In the material below, find each line with the string "Babel" and copy it.

[[ DATASET open ]]

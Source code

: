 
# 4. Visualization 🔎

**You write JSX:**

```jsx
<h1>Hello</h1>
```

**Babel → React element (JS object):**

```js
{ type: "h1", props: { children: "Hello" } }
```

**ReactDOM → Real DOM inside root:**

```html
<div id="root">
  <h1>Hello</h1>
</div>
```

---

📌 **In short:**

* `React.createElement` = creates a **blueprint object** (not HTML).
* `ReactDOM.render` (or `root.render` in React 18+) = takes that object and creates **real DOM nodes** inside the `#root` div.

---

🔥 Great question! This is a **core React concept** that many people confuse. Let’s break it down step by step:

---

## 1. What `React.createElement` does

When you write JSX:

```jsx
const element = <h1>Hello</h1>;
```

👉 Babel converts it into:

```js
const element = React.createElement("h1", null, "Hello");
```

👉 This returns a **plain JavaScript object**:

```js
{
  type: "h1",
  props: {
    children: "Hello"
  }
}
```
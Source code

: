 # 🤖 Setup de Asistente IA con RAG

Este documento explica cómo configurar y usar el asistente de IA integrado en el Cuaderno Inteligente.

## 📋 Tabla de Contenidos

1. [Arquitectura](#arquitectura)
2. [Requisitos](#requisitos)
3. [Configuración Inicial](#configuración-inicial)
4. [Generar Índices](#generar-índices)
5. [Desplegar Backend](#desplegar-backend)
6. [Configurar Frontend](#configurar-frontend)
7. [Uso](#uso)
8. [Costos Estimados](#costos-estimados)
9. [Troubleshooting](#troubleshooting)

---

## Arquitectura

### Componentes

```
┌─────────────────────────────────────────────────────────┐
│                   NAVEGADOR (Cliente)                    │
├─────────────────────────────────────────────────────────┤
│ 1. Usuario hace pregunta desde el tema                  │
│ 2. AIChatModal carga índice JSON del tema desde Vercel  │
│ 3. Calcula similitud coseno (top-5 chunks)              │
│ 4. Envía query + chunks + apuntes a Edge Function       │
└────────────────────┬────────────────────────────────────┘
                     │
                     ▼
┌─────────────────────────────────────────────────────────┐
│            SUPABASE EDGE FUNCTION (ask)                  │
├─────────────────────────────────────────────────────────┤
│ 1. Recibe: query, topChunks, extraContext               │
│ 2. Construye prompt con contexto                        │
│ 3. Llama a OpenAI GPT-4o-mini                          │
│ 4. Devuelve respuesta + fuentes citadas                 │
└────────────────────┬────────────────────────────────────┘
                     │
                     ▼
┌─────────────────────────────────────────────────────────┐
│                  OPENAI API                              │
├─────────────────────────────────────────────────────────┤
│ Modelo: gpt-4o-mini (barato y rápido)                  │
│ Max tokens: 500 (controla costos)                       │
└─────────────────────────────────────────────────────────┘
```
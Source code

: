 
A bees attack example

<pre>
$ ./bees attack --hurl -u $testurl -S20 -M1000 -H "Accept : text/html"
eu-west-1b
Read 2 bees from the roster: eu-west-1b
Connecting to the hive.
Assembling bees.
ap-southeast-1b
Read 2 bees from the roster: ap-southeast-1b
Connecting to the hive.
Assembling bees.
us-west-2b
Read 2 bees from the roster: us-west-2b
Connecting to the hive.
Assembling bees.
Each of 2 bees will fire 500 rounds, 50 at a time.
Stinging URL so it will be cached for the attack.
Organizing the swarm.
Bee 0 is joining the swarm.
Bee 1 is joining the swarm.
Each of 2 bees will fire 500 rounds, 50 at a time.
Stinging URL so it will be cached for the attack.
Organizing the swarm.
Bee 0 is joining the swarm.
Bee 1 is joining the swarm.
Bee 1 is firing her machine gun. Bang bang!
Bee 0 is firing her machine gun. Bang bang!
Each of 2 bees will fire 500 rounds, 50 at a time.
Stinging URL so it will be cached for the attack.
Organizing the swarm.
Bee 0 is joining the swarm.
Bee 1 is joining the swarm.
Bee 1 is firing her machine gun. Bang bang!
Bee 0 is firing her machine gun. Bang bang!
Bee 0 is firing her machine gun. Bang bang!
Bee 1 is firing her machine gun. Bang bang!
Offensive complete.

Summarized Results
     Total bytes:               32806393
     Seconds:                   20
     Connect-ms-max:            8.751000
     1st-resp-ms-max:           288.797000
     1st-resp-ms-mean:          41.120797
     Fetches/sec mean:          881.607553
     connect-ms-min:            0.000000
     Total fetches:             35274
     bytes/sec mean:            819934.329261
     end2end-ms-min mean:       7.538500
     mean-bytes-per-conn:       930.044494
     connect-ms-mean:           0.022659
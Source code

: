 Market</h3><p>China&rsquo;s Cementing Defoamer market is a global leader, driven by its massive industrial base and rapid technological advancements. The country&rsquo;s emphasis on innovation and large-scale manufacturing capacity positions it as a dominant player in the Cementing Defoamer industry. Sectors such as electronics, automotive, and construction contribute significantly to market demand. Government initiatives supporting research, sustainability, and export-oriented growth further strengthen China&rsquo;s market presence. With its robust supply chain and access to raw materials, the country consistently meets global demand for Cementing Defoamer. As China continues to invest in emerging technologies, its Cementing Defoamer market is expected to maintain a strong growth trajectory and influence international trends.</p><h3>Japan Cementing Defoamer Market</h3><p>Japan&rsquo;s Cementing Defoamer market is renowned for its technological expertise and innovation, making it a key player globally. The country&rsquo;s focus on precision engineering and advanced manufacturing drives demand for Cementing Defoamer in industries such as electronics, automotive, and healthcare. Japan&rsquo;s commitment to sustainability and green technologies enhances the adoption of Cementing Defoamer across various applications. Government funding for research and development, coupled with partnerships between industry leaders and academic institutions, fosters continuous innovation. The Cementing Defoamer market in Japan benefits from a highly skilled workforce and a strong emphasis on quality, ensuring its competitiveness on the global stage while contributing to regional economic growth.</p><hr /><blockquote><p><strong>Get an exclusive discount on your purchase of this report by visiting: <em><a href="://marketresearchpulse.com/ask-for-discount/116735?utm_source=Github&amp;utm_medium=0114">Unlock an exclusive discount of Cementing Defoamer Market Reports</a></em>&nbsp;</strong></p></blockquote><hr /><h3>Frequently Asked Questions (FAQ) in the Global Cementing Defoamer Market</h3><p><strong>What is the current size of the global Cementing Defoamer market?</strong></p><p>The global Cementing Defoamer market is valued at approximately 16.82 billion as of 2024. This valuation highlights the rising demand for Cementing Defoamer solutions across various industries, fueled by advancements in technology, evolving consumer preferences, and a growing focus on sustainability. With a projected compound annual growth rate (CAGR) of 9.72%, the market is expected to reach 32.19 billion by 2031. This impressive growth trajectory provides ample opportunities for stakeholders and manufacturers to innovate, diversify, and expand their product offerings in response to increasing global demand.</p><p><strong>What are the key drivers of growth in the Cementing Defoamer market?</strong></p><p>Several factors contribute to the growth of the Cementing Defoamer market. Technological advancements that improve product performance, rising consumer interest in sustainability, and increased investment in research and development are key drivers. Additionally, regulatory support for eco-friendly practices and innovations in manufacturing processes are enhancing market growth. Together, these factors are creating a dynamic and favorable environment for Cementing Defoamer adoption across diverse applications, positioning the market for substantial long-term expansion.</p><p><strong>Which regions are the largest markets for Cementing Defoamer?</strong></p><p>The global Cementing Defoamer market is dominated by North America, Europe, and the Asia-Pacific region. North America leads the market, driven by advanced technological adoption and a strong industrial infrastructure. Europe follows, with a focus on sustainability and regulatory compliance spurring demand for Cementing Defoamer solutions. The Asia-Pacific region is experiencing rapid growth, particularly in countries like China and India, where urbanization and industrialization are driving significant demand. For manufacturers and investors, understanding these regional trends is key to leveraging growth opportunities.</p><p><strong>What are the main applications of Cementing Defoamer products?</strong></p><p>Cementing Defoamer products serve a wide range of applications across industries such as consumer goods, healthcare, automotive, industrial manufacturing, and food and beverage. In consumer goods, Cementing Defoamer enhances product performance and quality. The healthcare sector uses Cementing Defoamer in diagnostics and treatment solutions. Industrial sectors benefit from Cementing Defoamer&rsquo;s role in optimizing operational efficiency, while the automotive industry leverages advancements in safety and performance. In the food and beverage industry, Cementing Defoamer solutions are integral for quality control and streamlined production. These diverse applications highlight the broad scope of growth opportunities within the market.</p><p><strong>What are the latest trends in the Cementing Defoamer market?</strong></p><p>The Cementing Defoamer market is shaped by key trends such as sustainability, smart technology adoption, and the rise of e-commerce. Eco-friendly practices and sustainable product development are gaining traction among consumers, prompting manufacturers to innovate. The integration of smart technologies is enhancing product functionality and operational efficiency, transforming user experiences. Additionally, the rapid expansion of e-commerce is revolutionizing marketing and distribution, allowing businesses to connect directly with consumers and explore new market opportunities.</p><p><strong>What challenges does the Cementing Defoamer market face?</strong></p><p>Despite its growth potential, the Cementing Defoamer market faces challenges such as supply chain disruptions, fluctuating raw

[[ DATASET closed ]]

• **RESPONSE AREA**
**Babel → React element (JS object):**
👉 Babel converts it into:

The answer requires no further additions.